- The Washington Times - Monday, March 26, 2007

The world’s largest passenger airplane — which dwarfs the Boeing 747 — made its Washington debut when an Airbus A380 “superjumbo” landed at Washington Dulles International Airport late Sunday.

Not since the retired Concorde supersonic jetliner touched down in the U.S. almost four decades ago has a new plane been so eagerly anticipated within the industry and by the public.

“It’s kind of like a rock star — everybody wants to see it and have a piece of it,” said Airbus spokesman Clay McConnell of the long-awaited and occasionally troubled aircraft.

The press yesterday was given a pre-dawn tour of the massive jetliner, which was parked on the Dulles tarmac next to a United Airlines Boeing 747 — previously the world’s largest passenger airliner.

The plane was scheduled to return to Germany last night.

The double-decker aircraft made its initial U.S. appearance March 19 at New York’s John F. Kennedy International Airport. Since then, Europe’s Airbus, in partnership with the German airline Lufthansa, has taken the A380 on additional demonstration flights to Chicago, Hong Kong and Frankfurt. The plane arrived at Dulles from Frankfurt Sunday with about 500 passengers — mostly Airbus and Lufthansa employees.

The plane can carry more than 800 passengers in an all-coach seating configuration, although most airlines are expected to configure cabin seating with large first- and business-class sections that would cap the number of seats at about 550.

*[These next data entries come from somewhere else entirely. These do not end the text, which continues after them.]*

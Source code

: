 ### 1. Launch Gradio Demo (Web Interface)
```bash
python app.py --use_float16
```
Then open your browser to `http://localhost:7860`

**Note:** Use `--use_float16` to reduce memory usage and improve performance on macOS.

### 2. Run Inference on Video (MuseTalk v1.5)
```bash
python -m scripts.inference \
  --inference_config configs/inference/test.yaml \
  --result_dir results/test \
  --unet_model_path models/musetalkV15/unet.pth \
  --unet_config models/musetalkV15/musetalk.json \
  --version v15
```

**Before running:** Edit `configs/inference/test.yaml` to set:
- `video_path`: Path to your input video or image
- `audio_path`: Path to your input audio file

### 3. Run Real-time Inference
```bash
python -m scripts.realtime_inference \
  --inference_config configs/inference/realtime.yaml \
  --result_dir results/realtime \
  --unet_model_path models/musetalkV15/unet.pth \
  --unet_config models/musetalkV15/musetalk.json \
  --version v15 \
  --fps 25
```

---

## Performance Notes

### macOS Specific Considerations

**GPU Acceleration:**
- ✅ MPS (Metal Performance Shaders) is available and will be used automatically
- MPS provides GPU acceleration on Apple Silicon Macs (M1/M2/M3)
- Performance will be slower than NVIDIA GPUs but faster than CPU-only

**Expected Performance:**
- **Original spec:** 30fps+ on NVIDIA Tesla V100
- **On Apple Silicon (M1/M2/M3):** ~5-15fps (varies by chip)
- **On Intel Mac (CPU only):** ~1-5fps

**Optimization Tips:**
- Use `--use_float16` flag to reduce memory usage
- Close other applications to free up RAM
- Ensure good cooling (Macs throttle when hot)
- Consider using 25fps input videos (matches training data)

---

Singapore Airlines, which has ordered 19 of the planes, is scheduled to be the first airline to use the A380 for commercial flights in the fall.

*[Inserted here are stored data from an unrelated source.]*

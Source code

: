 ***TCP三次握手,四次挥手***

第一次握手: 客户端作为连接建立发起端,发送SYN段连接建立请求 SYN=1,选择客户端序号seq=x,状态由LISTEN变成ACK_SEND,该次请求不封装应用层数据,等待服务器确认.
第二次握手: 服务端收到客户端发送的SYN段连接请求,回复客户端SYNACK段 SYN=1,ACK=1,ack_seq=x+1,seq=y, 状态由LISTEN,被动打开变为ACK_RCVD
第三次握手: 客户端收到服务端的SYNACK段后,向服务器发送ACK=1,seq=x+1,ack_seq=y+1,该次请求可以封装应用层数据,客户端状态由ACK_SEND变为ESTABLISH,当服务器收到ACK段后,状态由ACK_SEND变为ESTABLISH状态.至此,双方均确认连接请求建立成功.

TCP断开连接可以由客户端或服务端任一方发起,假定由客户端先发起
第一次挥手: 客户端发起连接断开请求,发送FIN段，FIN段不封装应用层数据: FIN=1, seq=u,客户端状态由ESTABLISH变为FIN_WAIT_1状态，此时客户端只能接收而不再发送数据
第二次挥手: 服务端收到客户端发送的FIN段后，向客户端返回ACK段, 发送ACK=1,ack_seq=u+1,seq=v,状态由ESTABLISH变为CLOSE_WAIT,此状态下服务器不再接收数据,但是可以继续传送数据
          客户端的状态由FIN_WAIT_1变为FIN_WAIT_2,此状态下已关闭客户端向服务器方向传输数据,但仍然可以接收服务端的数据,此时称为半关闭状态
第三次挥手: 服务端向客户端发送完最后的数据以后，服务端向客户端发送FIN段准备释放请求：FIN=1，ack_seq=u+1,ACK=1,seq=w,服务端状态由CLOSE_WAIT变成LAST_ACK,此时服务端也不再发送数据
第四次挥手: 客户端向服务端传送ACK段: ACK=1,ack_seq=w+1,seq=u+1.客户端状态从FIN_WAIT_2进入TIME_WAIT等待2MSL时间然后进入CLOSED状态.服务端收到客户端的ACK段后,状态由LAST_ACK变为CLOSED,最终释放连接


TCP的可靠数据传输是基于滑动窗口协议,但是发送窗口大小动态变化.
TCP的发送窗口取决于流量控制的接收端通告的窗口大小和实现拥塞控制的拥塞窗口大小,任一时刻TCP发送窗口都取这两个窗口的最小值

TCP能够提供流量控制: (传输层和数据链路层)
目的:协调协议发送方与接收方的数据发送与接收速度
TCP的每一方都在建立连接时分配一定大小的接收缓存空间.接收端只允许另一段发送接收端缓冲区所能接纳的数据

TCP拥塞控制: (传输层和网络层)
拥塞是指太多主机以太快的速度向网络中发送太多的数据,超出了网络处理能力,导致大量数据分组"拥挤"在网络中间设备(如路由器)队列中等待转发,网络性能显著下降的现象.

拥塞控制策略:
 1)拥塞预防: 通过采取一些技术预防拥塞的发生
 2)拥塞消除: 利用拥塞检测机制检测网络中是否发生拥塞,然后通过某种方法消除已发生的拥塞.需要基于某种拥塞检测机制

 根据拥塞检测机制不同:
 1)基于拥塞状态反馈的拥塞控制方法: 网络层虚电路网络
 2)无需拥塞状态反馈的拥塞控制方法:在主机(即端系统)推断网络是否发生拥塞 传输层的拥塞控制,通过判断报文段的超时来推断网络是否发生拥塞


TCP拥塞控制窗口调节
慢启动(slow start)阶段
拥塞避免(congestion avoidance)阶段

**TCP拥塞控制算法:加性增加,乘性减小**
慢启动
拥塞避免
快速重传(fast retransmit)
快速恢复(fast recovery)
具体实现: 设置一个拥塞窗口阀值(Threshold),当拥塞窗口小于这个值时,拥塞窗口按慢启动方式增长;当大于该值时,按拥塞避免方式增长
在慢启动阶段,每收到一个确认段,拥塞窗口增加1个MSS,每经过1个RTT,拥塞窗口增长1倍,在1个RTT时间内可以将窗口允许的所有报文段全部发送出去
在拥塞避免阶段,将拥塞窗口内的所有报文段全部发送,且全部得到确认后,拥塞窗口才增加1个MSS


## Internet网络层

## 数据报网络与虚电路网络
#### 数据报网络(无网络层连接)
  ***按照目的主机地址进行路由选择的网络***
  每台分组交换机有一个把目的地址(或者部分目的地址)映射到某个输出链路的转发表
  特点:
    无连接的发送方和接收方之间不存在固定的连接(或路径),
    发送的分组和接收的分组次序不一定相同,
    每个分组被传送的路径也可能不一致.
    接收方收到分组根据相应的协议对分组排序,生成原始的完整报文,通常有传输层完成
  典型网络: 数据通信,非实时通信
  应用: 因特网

Management and financial troubles at Airbus delayed production of the A380 by two years, erasing more than $6.6 billion from profit forecasts and eroding investor confidence.

The delay caused the A380’s two biggest potential customers, UPS and FedEx, to cancel orders of 10 planes each in recent months, leaving the freighter version of the plane in doubt.

Airbus is seeking to recoup its losses by cutting 10,000 jobs and spinning off or closing six of its European manufacturing plants.

The company says it has more than 150 firm orders from 14 customers. Emirates airlines, the national carrier of the United Arab Emirates, has ordered the most planes: 43.

But those figures are far short of the 450 planes it must sell to turn a profit on the A380, airline analyst Darryl Jenkins said.

“They need to get out and beat the bushes to sell it,” Mr. Jenkins said. “It’s going to be a long time before this plane is profitable.”

Airbus has not received any orders for the new plane from U.S. flagged air carriers.

Airline consultant Mike Boyd, president of the Boyd Group, says the A380’s size and its design as a long-haul carrier give it a limited global market.

“It’s a wonderful plane, and they’ll sell 350 or 400 planes, but that’s about it, and I’m not sure if that’s enough” to make the A380 profitable, he said. “They set out to build the next generation Boeing 747, and they did. Airbus says it built the plane of tomorrow, but what it really did was build the plane of yesterday.”

The company hopes the A380’s U.S. appearances this month will help boost investor and public confidence.

“It’s been a really successful” week, Mr. McConnell said. “I hate to sound giddy, but — I’m giddy.”

The A380, with a maximum takeoff weight of 617 tons, is the largest civil aircraft ever built. The aircraft’s two passenger decks have a total area of 5,920 square feet — about 50 percent more space than the Boeing 747-400.

The A380, powered by four engines, burns about one gallon of fuel per passenger seat every 80 miles and can fly about 8,000 nautical miles.

The aircraft, with wings the length of a football field, sells for about $300 million.

Despite the plane’s monumental size, it can operate on runways and taxiways capable of handling Boeing 747s.

Pilots say the planes handle similarly to smaller Airbus models, and have compared its agility to that of a sports car.

“These days [pilots] spend less and less time manipulating the airplane. Pilots don’t have white scarves and leather helmets anymore,” said Larry Rockliff, vice president of training for Airbus. “So the consequence of that is, if you’re ever in a predicament where you have to manipulate the airplane, and you don’t have the exposure to it on a regular basis, it’s critical that it’s going to be forgiving. And we’ve achieved that.”